Data supplied START

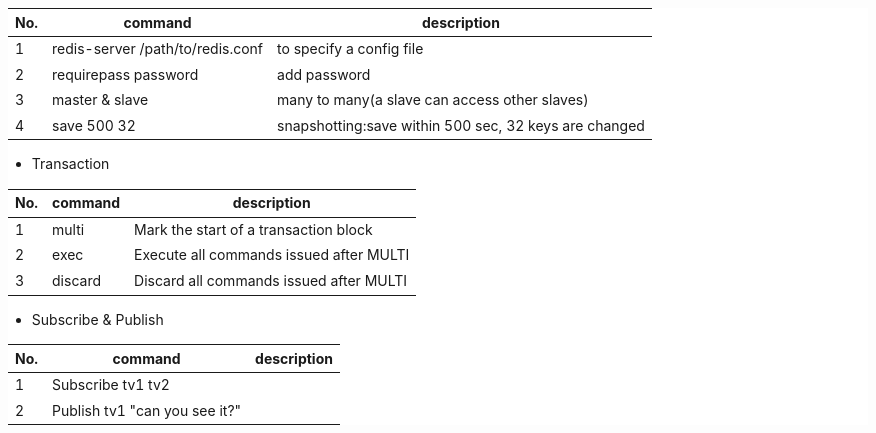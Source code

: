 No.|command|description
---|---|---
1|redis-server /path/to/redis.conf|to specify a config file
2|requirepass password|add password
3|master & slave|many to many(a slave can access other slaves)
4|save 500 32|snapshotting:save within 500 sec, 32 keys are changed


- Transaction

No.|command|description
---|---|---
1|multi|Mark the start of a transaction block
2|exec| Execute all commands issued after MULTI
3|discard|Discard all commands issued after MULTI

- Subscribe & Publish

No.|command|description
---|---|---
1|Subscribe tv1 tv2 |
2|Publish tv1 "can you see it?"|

Data supplied END

(What to work on) Reproduce every line of the material above, but drop the pictures.

(Solution for this exercise)
Source code

: No.|command|description
---|---|---
1|redis-server /path/to/redis.conf|to specify a config file
2|requirepass password|add password
3|master & slave|many to many(a slave can access other slaves)
4|save 500 32|snapshotting:save within 500 sec, 32 keys are changed


- Transaction

No.|command|description
---|---|---
1|multi|Mark the start of a transaction block
2|exec| Execute all commands issued after MULTI
3|discard|Discard all commands issued after MULTI

- Subscribe & Publish

No.|command|description
---|---|---
1|Subscribe tv1 tv2 |
2|Publish tv1 "can you see it?"|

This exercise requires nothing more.